* MATERIAL PROVIDED
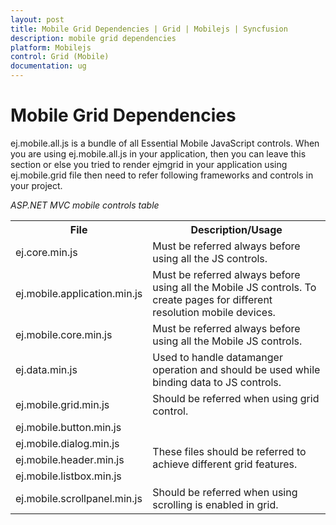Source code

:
 ```yaml
---
layout: post
title: Mobile Grid Dependencies | Grid | Mobilejs | Syncfusion
description: mobile grid dependencies
platform: Mobilejs
control: Grid (Mobile)
documentation: ug
---
```


# Mobile Grid Dependencies

ej.mobile.all.js is a bundle of all Essential Mobile JavaScript controls. When you are using ej.mobile.all.js in your application, then you can leave this section or else you tried to render ejmgrid in your application using ej.mobile.grid file then need to refer following frameworks and controls in your project.

_ASP.NET MVC mobile controls table_

<table>
<tr>
<th>
File</th><th>
Description/Usage</th></tr>
<tr>
<td>
ej.core.min.js</td><td>
Must be referred always before using all the JS controls.</td></tr>
<tr>
<td>
ej.mobile.application.min.js </td><td>
Must be referred always before using all the Mobile JS controls. To create pages for different resolution mobile devices.</td></tr>
<tr>
<td>
ej.mobile.core.min.js</td><td>
Must be referred always before using all the Mobile JS controls.</td></tr>
<tr>
<td>
ej.data.min.js</td><td>
Used to handle datamanger operation and should be used while binding data to JS controls.</td></tr>
<tr>
<td>
ej.mobile.grid.min.js</td><td>
Should be referred when using grid control.</td></tr>
<tr>
<td>
ej.mobile.button.min.js</td><td rowspan = "4">
<br>These files should be referred to achieve different grid features.</td></tr>
<tr>
<td>
ej.mobile.dialog.min.js</td></tr>
<tr>
<td>
ej.mobile.header.min.js</td></tr>
<tr>
<td>
ej.mobile.listbox.min.js</td></tr>
<tr>
<td>
ej.mobile.scrollpanel.min.js</td><td>
Should be referred when using scrolling is enabled in grid.  </td></tr>
</table>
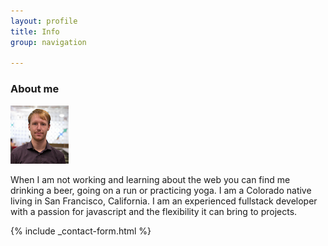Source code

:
 ```yaml
---
layout: profile
title: Info
group: navigation

---
```


### About me

![Profile image of Steven](/assets/img/about/profile.png)

When I am not working and learning about the web you can find me drinking a beer, going on a run or practicing yoga. I am a Colorado native living in San Francisco, California. I am an experienced fullstack developer with a passion for javascript and the flexibility it can bring to projects.

{% include _contact-form.html %}
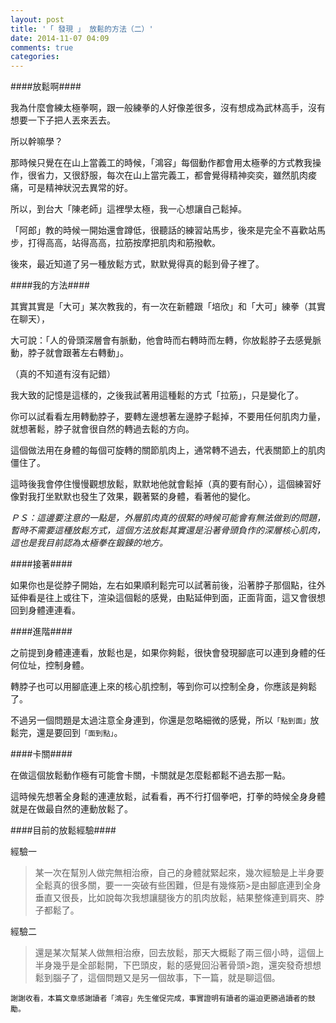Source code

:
 ```yaml
---
layout: post
title: '「 發現 」 放鬆的方法（二）'
date: 2014-11-07 04:09
comments: true
categories: 
---
```

####放鬆啊####


我為什麼會練太極拳啊，跟一般練拳的人好像差很多，沒有想成為武林高手，沒有想要一下子把人丟來丟去。

所以幹嘛學？

那時候只覺在在山上當義工的時候，「鴻容」每個動作都會用太極拳的方式教我操作，很省力，又很舒服，每次在山上當完義工，都會覺得精神奕奕，雖然肌肉痠痛，可是精神狀況去異常的好。



所以，到台大「陳老師」這裡學太極，我一心想讓自己鬆掉。

「阿郎」教的時候一開始還會蹲低，很聽話的練習站馬步，後來是完全不喜歡站馬步，打得高高，站得高高，拉筋按摩把肌肉和筋撥軟。


後來，最近知道了另一種放鬆方式，默默覺得真的鬆到骨子裡了。



####我的方法####


其實其實是「大可」某次教我的，有一次在新體跟「培欣」和「大可」練拳（其實在聊天），

大可說：「人的骨頭深層會有脈動，他會時而右轉時而左轉，你放鬆脖子去感覺脈動，脖子就會跟著左右轉動」。

（真的不知道有沒有記錯）



我大致的記憶是這樣的，之後我試著用這種鬆的方式「拉筋」，只是變化了。


你可以試看看左用轉動脖子，要轉左邊想著左邊脖子鬆掉，不要用任何肌肉力量，就想著鬆，脖子就會很自然的轉過去鬆的方向。

這個做法用在身體的每個可旋轉的關節肌肉上，通常轉不過去，代表關節上的肌肉僵住了。

這時後我會停住慢慢觀想放鬆，默默地他就會鬆掉（真的要有耐心），這個練習好像對我打坐默默也發生了效果，觀著緊的身體，看著他的變化。

*ＰＳ：這邊要注意的一點是，外層肌肉真的很緊的時候可能會有無法做到的問題，暫時不需要這種放鬆方式，這個方法放鬆其實還是沿著骨頭負作的深層核心肌肉，這也是我目前認為太極拳在鍛鍊的地方。*


####接著####


如果你也是從脖子開始，左右如果順利鬆完可以試著前後，沿著脖子那個點，往外延伸看是往上或往下，渲染這個鬆的感覺，由點延伸到面，正面背面，這又會很想回到身體連連看。


####進階####


之前提到身體連連看，放鬆也是，如果你夠鬆，很快會發現腳底可以連到身體的任何位址，控制身體。

轉脖子也可以用腳底連上來的核心肌控制，等到你可以控制全身，你應該是夠鬆了。

不過另一個問題是太過注意全身連到，你還是忽略細微的感覺，所以```「點到面」```放鬆完，還是要回到```「面到點」```。


####卡關####

在做這個放鬆動作極有可能會卡關，卡關就是怎麼鬆都鬆不過去那一點。

這時候先想著全身鬆的連連放鬆，試看看，再不行打個拳吧，打拳的時候全身身體就是在做最自然的連動放鬆了。



####目前的放鬆經驗####



經驗一

>某一次在幫別人做完無相治療，自己的身體就緊起來，幾次經驗是上半身要全鬆真的很多關，要一一突破有些困難，但是有幾條筋>是由腳底連到全身垂直又很長，比如說每次我想讓腿後方的肌肉放鬆，結果整條連到肩夾、脖子都鬆了。

經驗二

>還是某次幫某人做無相治療，回去放鬆，那天大概鬆了兩三個小時，這個上半身幾乎是全部鬆開，下巴頭皮，鬆的感覺回沿著骨頭>跑，還突發奇想想鬆到腦子了，這個問題又是另一個故事，下一篇，就是聊這個。



```
謝謝收看，本篇文章感謝讀者「鴻容」先生催促完成，事實證明有讀者的逼迫更勝過讀者的鼓勵。
```









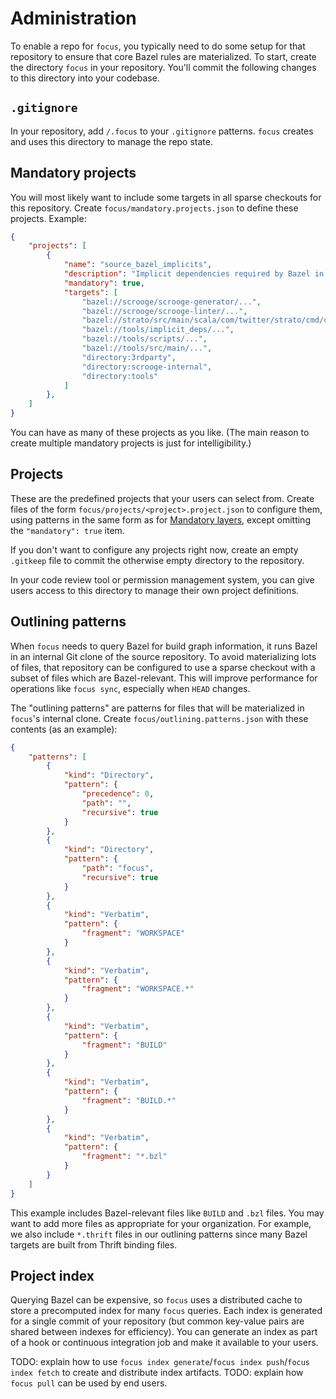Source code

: # Administration

To enable a repo for `focus`, you typically need to do some setup for that repository to ensure that core Bazel rules are materialized. To start, create the directory `focus` in your repository. You'll commit the following changes to this directory into your codebase.

## `.gitignore`

In your repository, add `/.focus` to your `.gitignore` patterns. `focus` creates and uses this directory to manage the repo state.

## Mandatory projects

You will most likely want to include some targets in all sparse checkouts for this repository. Create `focus/mandatory.projects.json` to define these projects. Example:

```json
{
    "projects": [
        {
            "name": "source_bazel_implicits",
            "description": "Implicit dependencies required by Bazel in the Source repo",
            "mandatory": true,
            "targets": [
                "bazel://scrooge/scrooge-generator/...",
                "bazel://scrooge/scrooge-linter/...",
                "bazel://strato/src/main/scala/com/twitter/strato/cmd/compiler:ql-and-client-compiler",
                "bazel://tools/implicit_deps/...",
                "bazel://tools/scripts/...",
                "bazel://tools/src/main/...",
                "directory:3rdparty",
                "directory:scrooge-internal",
                "directory:tools"
            ]
        },
    ]
}
```

You can have as many of these projects as you like. (The main reason to create multiple mandatory projects is just for intelligibility.)

## Projects

These are the predefined projects that your users can select from. Create files of the form `focus/projects/<project>.project.json` to configure them, using patterns in the same form as for [Mandatory layers](#mandatory-layers), except omitting the `"mandatory": true` item.

If you don't want to configure any projects right now, create an empty `.gitkeep` file to commit the otherwise empty directory to the repository.

In your code review tool or permission management system, you can give users access to this directory to manage their own project definitions.


## Outlining patterns

When `focus` needs to query Bazel for build graph information, it runs Bazel in an internal Git clone of the source repository. To avoid materializing lots of files, that repository can be configured to use a sparse checkout with a subset of files which are Bazel-relevant. This will improve performance for operations like `focus sync`, especially when `HEAD` changes.

The "outlining patterns" are patterns for files that will be materialized in `focus`'s internal clone. Create `focus/outlining.patterns.json` with these contents (as an example):

```json
{
    "patterns": [
        {
            "kind": "Directory",
            "pattern": {
                "precedence": 0,
                "path": "",
                "recursive": true
            }
        },
        {
            "kind": "Directory",
            "pattern": {
                "path": "focus",
                "recursive": true
            }
        },
        {
            "kind": "Verbatim",
            "pattern": {
                "fragment": "WORKSPACE"
            }
        },
        {
            "kind": "Verbatim",
            "pattern": {
                "fragment": "WORKSPACE.*"
            }
        },
        {
            "kind": "Verbatim",
            "pattern": {
                "fragment": "BUILD"
            }
        },
        {
            "kind": "Verbatim",
            "pattern": {
                "fragment": "BUILD.*"
            }
        },
        {
            "kind": "Verbatim",
            "pattern": {
                "fragment": "*.bzl"
            }
        }
    ]
}
```

This example includes Bazel-relevant files like `BUILD` and `.bzl` files. You may want to add more files as appropriate for your organization. For example, we also include `*.thrift` files in our outlining patterns since many Bazel targets are built from Thrift binding files.

## Project index

Querying Bazel can be expensive, so `focus` uses a distributed cache to store a precomputed index for many `focus` queries. Each index is generated for a single commit of your repository (but common key-value pairs are shared between indexes for efficiency). You can generate an index as part of a hook or continuous integration job and make it available to your users.

TODO: explain how to use `focus index generate`/`focus index push`/`focus index fetch` to create and distribute index artifacts.
TODO: explain how `focus pull` can be used by end users.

* ABOUT THIS TASK
Copy all lines above containing the string "different".

* ANSWER BOX
Must be referred always before using all the Mobile JS controls. To create pages for different resolution mobile devices.</td></tr>
<br>These files should be referred to achieve different grid features.</td></tr>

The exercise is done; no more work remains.